* _Problem requirements_:
What lines of the data below hold the string "REST"? Copy each one out.

Records from a data collection:

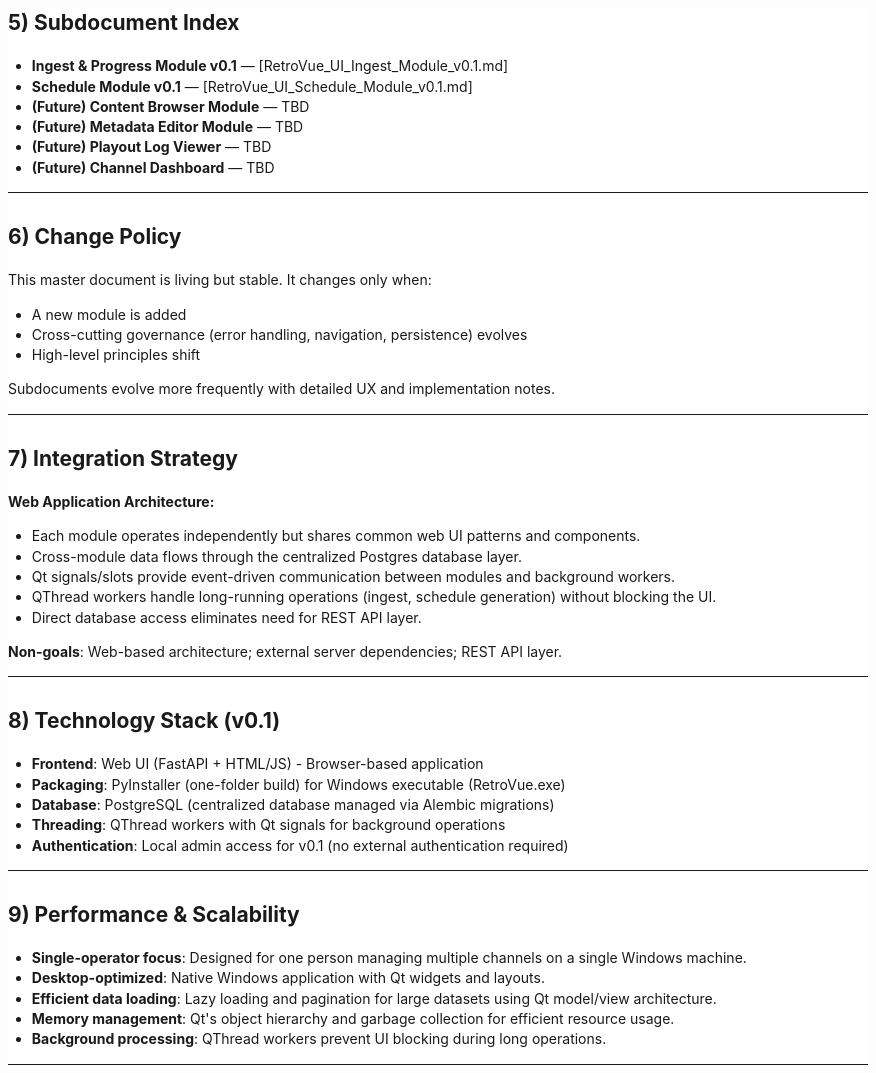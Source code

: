 ## 5) Subdocument Index

- **Ingest & Progress Module v0.1** — [RetroVue_UI_Ingest_Module_v0.1.md]
- **Schedule Module v0.1** — [RetroVue_UI_Schedule_Module_v0.1.md]
- **(Future) Content Browser Module** — TBD
- **(Future) Metadata Editor Module** — TBD
- **(Future) Playout Log Viewer** — TBD
- **(Future) Channel Dashboard** — TBD

---

## 6) Change Policy

This master document is living but stable. It changes only when:

- A new module is added
- Cross-cutting governance (error handling, navigation, persistence) evolves
- High-level principles shift

Subdocuments evolve more frequently with detailed UX and implementation notes.

---

## 7) Integration Strategy

**Web Application Architecture:**

- Each module operates independently but shares common web UI patterns and components.
- Cross-module data flows through the centralized Postgres database layer.
- Qt signals/slots provide event-driven communication between modules and background workers.
- QThread workers handle long-running operations (ingest, schedule generation) without blocking the UI.
- Direct database access eliminates need for REST API layer.

**Non-goals**: Web-based architecture; external server dependencies; REST API layer.

---

## 8) Technology Stack (v0.1)

- **Frontend**: Web UI (FastAPI + HTML/JS) - Browser-based application
- **Packaging**: PyInstaller (one-folder build) for Windows executable (RetroVue.exe)
- **Database**: PostgreSQL (centralized database managed via Alembic migrations)
- **Threading**: QThread workers with Qt signals for background operations
- **Authentication**: Local admin access for v0.1 (no external authentication required)

---

## 9) Performance & Scalability

- **Single-operator focus**: Designed for one person managing multiple channels on a single Windows machine.
- **Desktop-optimized**: Native Windows application with Qt widgets and layouts.
- **Efficient data loading**: Lazy loading and pagination for large datasets using Qt model/view architecture.
- **Memory management**: Qt's object hierarchy and garbage collection for efficient resource usage.
- **Background processing**: QThread workers prevent UI blocking during long operations.

---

* _Answer for this exercise_:
- Direct database access eliminates need for REST API layer.
**Non-goals**: Web-based architecture; external server dependencies; REST API layer.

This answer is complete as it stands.